Stride’s fiscal 2025 results reflect a business in transition from legacy online K12 toward a broader, career-focused education platform, with disciplined capital allocation and a focus on customer outcomes. The company’s ability to sustain double-digit enrollment growth, manage funding variability, and scale new services will define its trajectory over the next several years.

Key Considerations:

  • Enrollment Growth Levers: Application volume is a reliable demand proxy, with early funnel activity supporting a 10 to 15% enrollment growth outlook for Q1 FY26.
  • State Funding Exposure: Revenue per enrollment is sensitive to state mix and policy changes, though the current environment is stable to positive.
  • Contract Turnover Agility: The New Mexico contract loss was rapidly offset by new partnerships and family retention, underscoring franchise resilience.
  • Margin Expansion Plateau: Gross margin gains will moderate as investments in tutoring and engagement increase, requiring continued SG&A discipline.
  • Adult Learning Drag: Execution gaps persist, but the segment is not material enough to warrant divestiture barring further deterioration.

Risks

Key risks include state-level funding volatility, regulatory changes affecting school choice, and operational execution in scaling new products and services. The company’s exposure to contract churn, as seen in New Mexico, and the underperformance in adult learning are ongoing concerns. Any slowdown in enrollment momentum or adverse shifts in funding formulas could pressure revenue and margins. Management’s forward-looking statements assume a stable policy environment and continued demand tailwinds, both of which warrant close monitoring.

Forward Outlook

For Q1 FY26, Stride guided to:

  • Enrollment growth of 10 to 15% year-over-year, based on current application trends.
  • Revenue per enrollment expected to be flat to slightly up versus FY25, reflecting state funding dynamics.

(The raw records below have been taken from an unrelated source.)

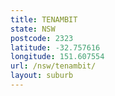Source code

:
 ```yaml
---
title: TENAMBIT
state: NSW
postcode: 2323
latitude: -32.757616
longitude: 151.607554
url: /nsw/tenambit/
layout: suburb
---
```

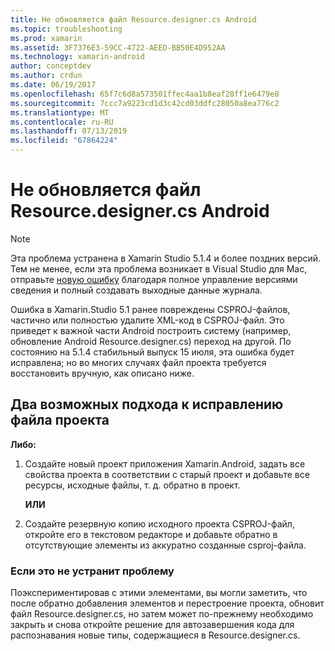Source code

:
 ```yaml
---
title: Не обновляется файл Resource.designer.cs Android
ms.topic: troubleshooting
ms.prod: xamarin
ms.assetid: 3F7376E3-59CC-4722-AEED-BB50E4D952AA
ms.technology: xamarin-android
author: conceptdev
ms.author: crdun
ms.date: 06/19/2017
ms.openlocfilehash: 65f7c6d8a573501ffec4aa1b8eaf28ff1e6479e8
ms.sourcegitcommit: 7ccc7a9223cd1d3c42cd03ddfc28050a8ea776c2
ms.translationtype: MT
ms.contentlocale: ru-RU
ms.lasthandoff: 07/13/2019
ms.locfileid: "67864224"
---
```

# <a name="my-android-resourcedesignercs-file-will-not-update"></a>Не обновляется файл Resource.designer.cs Android

> [!NOTE]
> Эта проблема устранена в Xamarin Studio 5.1.4 и более поздних версий. Тем не менее, если эта проблема возникает в Visual Studio для Mac, отправьте [новую ошибку](~/cross-platform/troubleshooting/questions/howto-file-bug.md) благодаря полное управление версиями сведения и полный создавать выходные данные журнала.

Ошибка в Xamarin.Studio 5.1 ранее повреждены CSPROJ-файлов, частично или полностью удалите XML-код в CSPROJ-файл. Это приведет к важной части Android построить систему (например, обновление Android Resource.designer.cs) переход на другой. По состоянию на 5.1.4 стабильный выпуск 15 июля, эта ошибка будет исправлена; но во многих случаях файл проекта требуется восстановить вручную, как описано ниже.


## <a name="two-possible-approaches-to-fixing-up-the-project-file"></a>Два возможных подхода к исправлению файла проекта

**Либо:**

1. Создайте новый проект приложения Xamarin.Android, задать все свойства проекта в соответствии с старый проект и добавьте все ресурсы, исходные файлы, т. д. обратно в проект.

   **ИЛИ**

2. Создайте резервную копию исходного проекта CSPROJ-файл, откройте его в текстовом редакторе и добавьте обратно в отсутствующие элементы из аккуратно созданные csproj-файла.

### <a name="if-this-does-not-solve-the-problem"></a>Если это не устранит проблему

Поэкспериментировав с этими элементами, вы могли заметить, что после обратно добавления элементов и перестроение проекта, обновит файл Resource.designer.cs, но затем может по-прежнему необходимо закрыть и снова откройте решение для автозавершения кода для распознавания новые типы, содержащиеся в Resource.designer.cs.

For full-year FY26, management maintained a positive outlook:

  • Gross margin expansion will continue, but at a slower pace than the past two years.
  • SG&A as a percent of revenue to decrease marginally; capital expenditures to remain flat as a percent of revenue.

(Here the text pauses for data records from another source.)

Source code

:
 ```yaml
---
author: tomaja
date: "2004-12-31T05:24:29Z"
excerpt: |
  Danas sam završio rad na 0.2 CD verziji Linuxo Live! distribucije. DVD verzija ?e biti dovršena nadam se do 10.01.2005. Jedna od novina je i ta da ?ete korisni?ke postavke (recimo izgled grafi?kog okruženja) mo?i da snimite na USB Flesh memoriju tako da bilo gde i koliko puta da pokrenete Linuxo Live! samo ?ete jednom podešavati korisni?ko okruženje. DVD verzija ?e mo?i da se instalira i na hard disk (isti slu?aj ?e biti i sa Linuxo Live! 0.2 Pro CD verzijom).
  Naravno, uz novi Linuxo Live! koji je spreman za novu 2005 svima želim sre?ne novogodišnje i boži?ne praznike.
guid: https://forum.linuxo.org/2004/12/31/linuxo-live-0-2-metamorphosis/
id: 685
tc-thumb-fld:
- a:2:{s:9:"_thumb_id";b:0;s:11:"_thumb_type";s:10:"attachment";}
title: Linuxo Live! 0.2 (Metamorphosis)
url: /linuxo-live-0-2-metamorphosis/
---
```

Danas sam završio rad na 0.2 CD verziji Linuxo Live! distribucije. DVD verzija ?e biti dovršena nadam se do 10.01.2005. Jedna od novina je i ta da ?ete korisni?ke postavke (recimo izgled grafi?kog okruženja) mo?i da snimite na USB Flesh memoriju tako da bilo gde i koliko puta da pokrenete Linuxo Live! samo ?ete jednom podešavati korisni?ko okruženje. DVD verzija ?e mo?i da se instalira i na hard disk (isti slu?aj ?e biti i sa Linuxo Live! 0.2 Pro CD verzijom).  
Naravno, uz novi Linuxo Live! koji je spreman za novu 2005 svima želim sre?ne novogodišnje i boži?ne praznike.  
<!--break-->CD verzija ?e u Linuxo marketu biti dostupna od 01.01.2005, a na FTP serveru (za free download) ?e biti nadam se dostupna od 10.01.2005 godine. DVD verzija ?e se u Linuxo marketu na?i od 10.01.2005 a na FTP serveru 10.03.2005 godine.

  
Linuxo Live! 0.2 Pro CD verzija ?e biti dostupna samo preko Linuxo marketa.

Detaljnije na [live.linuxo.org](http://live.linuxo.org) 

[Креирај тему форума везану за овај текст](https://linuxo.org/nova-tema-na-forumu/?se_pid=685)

Management highlighted several factors that support the outlook:

  • Strong early demand signals and application volumes for the fall enrollment season.
  • Stable to improving state funding environment with no material federal headwinds anticipated.

Takeaways

Stride’s Q4 capped a year of strong execution in core K12 learning, with career learning emerging as the primary growth engine and operational scale supporting expanding margins.

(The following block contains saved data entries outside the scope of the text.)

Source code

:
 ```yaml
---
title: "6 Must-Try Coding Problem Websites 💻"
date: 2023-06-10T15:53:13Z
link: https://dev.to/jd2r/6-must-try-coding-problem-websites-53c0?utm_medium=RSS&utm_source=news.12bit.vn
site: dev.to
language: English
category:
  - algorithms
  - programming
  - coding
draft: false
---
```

  • Growth Engine: Career learning’s outperformance and the company’s ability to offset contract losses with new partnerships reinforce the strength of the franchise and brand.
  • Strategic Investments: Margin expansion will moderate as Stride invests in high-impact student support and digital engagement, balancing near-term profitability with long-term value creation.
  • Execution Watchpoints: Sustaining double-digit enrollment growth and improving adult learning execution are critical for maintaining momentum and justifying ongoing investment in new initiatives.

Conclusion

Stride enters fiscal 2026 with robust enrollment momentum, a strong funding backdrop, and a disciplined approach to margin and investment. The pivot toward career learning and digital engagement underscores the company’s evolution, but execution on new initiatives and state-level dynamics will determine the durability of its growth story.

Industry Read-Through

The accelerating demand for school choice and career-focused K12 education is reshaping the education services landscape. Stride’s ability to convert application volume into enrollments and its rapid recovery from contract turnover in New Mexico signal the increasing importance of brand, operational agility, and differentiated offerings. Other education providers should note the rising bar for digital engagement, the need for scalable tutoring solutions, and the potential for AI to drive efficiency and outcomes. The moderation in margin expansion as investment shifts to student support may become a broader industry theme as providers seek to balance growth and quality in a competitive, policy-sensitive environment.